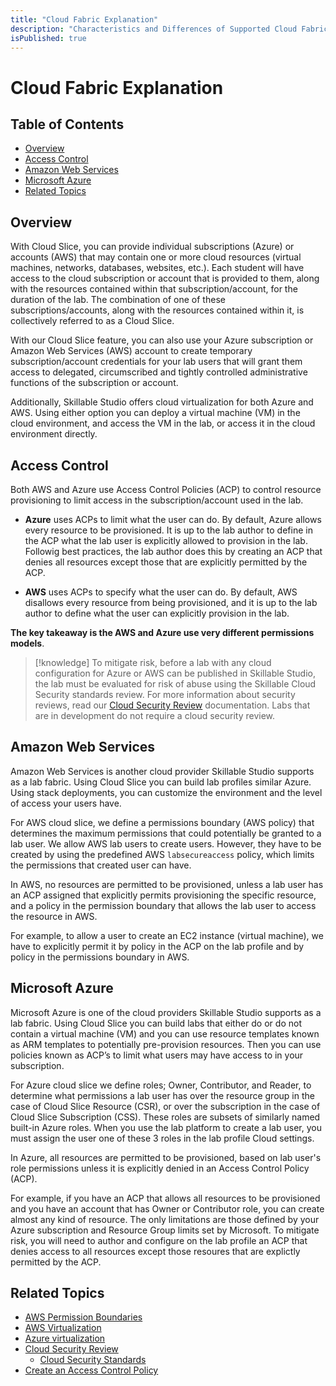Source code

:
 ```yaml
---
title: "Cloud Fabric Explanation"
description: "Characteristics and Differences of Supported Cloud Fabrics. "
isPublished: true
---
```


# Cloud Fabric Explanation 

## Table of Contents 

- [Overview](#overview)
- [Access Control](#access-control)
- [Amazon Web Services](#amazon-web-services)
- [Microsoft Azure](#microsoft-azure)
- [Related Topics](#related-topics)

## Overview

With Cloud Slice, you can provide individual subscriptions (Azure) or accounts (AWS) that may contain one or more cloud resources (virtual machines, networks, databases, websites, etc.). Each student will have access to the cloud subscription or account that is provided to them, along with the resources contained within that subscription/account, for the duration of the lab. The combination of one of these subscriptions/accounts, along with the resources contained within it, is collectively referred to as a Cloud Slice. 

With our Cloud Slice feature, you can also use your Azure subscription or Amazon Web Services (AWS) account to create temporary subscription/account credentials for your lab users that will grant them access to delegated, circumscribed and tightly controlled administrative functions of the subscription or account.

Additionally, Skillable Studio offers cloud virtualization for both Azure and AWS. Using either option you can deploy a virtual machine (VM) in the cloud environment, and access the VM in the lab, or access it in the cloud environment directly.

## Access Control 

Both AWS and Azure use Access Control Policies (ACP) to control resource provisioning to limit access in the subscription/account used in the lab. 

- **Azure** uses ACPs to limit what the user can do. By default, Azure allows every resource to be provisioned. It is up to the lab author to define in the ACP what the lab user is explicitly allowed to provision in the lab. Followig best practices, the lab author does this by creating an ACP that denies all resources except those that are explicitly permitted by the ACP.

- **AWS** uses ACPs to specify what the user can do. By default, AWS disallows every resource from being provisioned, and it is up to the lab author to define what the user can explicitly provision in the lab. 

**The key takeaway is the AWS and Azure use very different permissions models**. 

> [!knowledge] To mitigate risk, before a lab with any cloud configuration for Azure or AWS can be published in Skillable Studio, the lab must be evaluated for risk of abuse using the Skillable Cloud Security standards review. For more information about security reviews, read our [Cloud Security Review](/lod/cloud-security/cloud-security-review.md) documentation. Labs that are in development do not require a cloud security review.

## Amazon Web Services

Amazon Web Services is another cloud provider Skillable Studio supports as a lab fabric. Using Cloud Slice you can build lab profiles similar Azure. Using stack deployments, you can customize the environment and the level of access your users have.

For AWS cloud slice, we define a permissions boundary (AWS policy) that determines the maximum permissions that could potentially be granted to a lab user. We allow AWS lab users to create users. However, they have to be created by using the predefined AWS `labsecureaccess` policy, which limits the permissions that created user can have.
 
In AWS, no resources are permitted to be provisioned, unless a lab user has an ACP assigned that explicitly permits provisioning the specific resource, and a policy in the permission boundary that allows the lab user to access the resource in AWS.                     

For example, to allow a user to create an EC2 instance (virtual machine), we have to explicitly permit it by policy in the ACP on the lab profile and by policy in the permissions boundary in AWS. 

## Microsoft Azure

Microsoft Azure is one of the cloud providers Skillable Studio supports as a lab fabric. Using Cloud Slice you can build labs that either do or do not contain a virtual machine (VM) and you can use resource templates known as ARM templates to potentially pre-provision resources. Then you can use policies known as ACP’s to limit what users may have access to in your subscription. 

For Azure cloud slice we define roles; Owner, Contributor, and Reader, to determine what permissions a lab user has over the resource group in the case of Cloud Slice Resource (CSR), or over the subscription in the case of Cloud Slice Subscription (CSS). These roles are subsets of similarly named built-in Azure roles. When you use the lab platform to create a lab user, you must assign the user one of these 3 roles in the lab profile Cloud settings.

In Azure, all resources are permitted to be provisioned, based on lab user's role permissions unless it is explicitly denied in an Access Control Policy (ACP). 

For example, if you have an ACP that allows all resources to be provisioned and you have an account that has Owner or Contributor role, you can create almost any kind of resource. The only limitations are those defined by your Azure subscription and Resource Group limits set by Microsoft. To mitigate risk, you will need to author and configure on the lab profile an ACP that denies access to all resources except those resoures that are explictly permitted by the ACP. 

## Related Topics

- [AWS Permission Boundaries](/lod/aws-permission-boundary.md) 
- [AWS Virtualization](/lod/aws-virtualization.md)    
- [Azure virtualization](/lod/azure-virtualization.md)
- [Cloud Security Review](/lod/cloud-security/cloud-security-review.md)
    - [Cloud Security Standards](/lod/cloud-security/cloud-security-standards.md)
- [Create an Access Control Policy](/lod/create-a-restriction-policy.md)

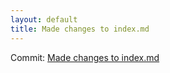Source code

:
 ```yaml
---
layout: default
title: Made changes to index.md
---
```


Commit: [Made changes to index.md](https://github.com/DanGahanCGI/DanGahanCGI.github.io/commit/9b155ca035d7e7b554ed7a5450ee9981db93e7ea)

**Task prompt**: Using the word "Topics" as the filter, copy each matching line from the material.

**Problem solution**:
- [Related Topics](#related-topics)
## Related Topics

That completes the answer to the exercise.